| WHAT THE TASK ASKS |
Print every line below that comes at or after the line containing "2. Grill jalapeno", exactly as written.

------------------------------------------------------------

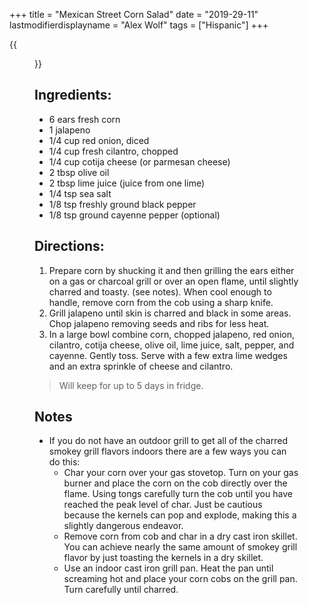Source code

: +++
title = "Mexican Street Corn Salad"
date = "2019-29-11"
lastmodifierdisplayname = "Alex Wolf"
tags = ["Hispanic"]
+++

{{<figure src="/images/Healthy-Mexican-Street-Corn-Salad-3.jpg">}}

## Ingredients:

* 6 ears fresh corn
* 1 jalapeno
* 1/4 cup red onion, diced
* 1/4 cup fresh cilantro, chopped
* 1/4 cup cotija cheese (or parmesan cheese)
* 2 tbsp olive oil
* 2 tbsp lime juice (juice from one lime)
* 1/4 tsp sea salt
* 1/8 tsp freshly ground black pepper
* 1/8 tsp ground cayenne pepper (optional)

## Directions:

1. Prepare corn by shucking it and then grilling the ears either on a gas or charcoal grill or over an open flame, until slightly charred and toasty. (see notes). When cool enough to handle, remove corn from the cob using a sharp knife. 
2. Grill jalapeno until skin is charred and black in some areas. Chop jalapeno removing seeds and ribs for less heat.
3. In a large bowl combine corn, chopped jalapeno, red onion, cilantro, cotija cheese, olive oil, lime juice, salt, pepper, and cayenne. Gently toss. Serve with a few extra lime wedges and an extra sprinkle of cheese and cilantro.

> Will keep for up to 5 days in fridge. 

## Notes
* If you do not have an outdoor grill to get all of the charred smokey grill flavors indoors there are a few ways you can do this:
    * Char your corn over your gas stovetop. Turn on your gas burner and place the corn on the cob directly over the flame. Using tongs carefully turn the cob until you have reached the peak level of char. Just be cautious because the kernels can pop and explode, making this a slightly dangerous endeavor.
    * Remove corn from cob and char in a dry cast iron skillet. You can achieve nearly the same amount of smokey grill flavor by just toasting the kernels in a dry skillet. 
    * Use an indoor cast iron grill pan. Heat the pan until screaming hot and place your corn cobs on the grill pan. Turn carefully until charred.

------------------------------------------------------------

| RESPONSE |
2. Grill jalapeno until skin is charred and black in some areas. Chop jalapeno removing seeds and ribs for less heat.
3. In a large bowl combine corn, chopped jalapeno, red onion, cilantro, cotija cheese, olive oil, lime juice, salt, pepper, and cayenne. Gently toss. Serve with a few extra lime wedges and an extra sprinkle of cheese and cilantro.

> Will keep for up to 5 days in fridge. 

## Notes
* If you do not have an outdoor grill to get all of the charred smokey grill flavors indoors there are a few ways you can do this:
    * Char your corn over your gas stovetop. Turn on your gas burner and place the corn on the cob directly over the flame. Using tongs carefully turn the cob until you have reached the peak level of char. Just be cautious because the kernels can pop and explode, making this a slightly dangerous endeavor.
    * Remove corn from cob and char in a dry cast iron skillet. You can achieve nearly the same amount of smokey grill flavor by just toasting the kernels in a dry skillet. 
    * Use an indoor cast iron grill pan. Heat the pan until screaming hot and place your corn cobs on the grill pan. Turn carefully until charred.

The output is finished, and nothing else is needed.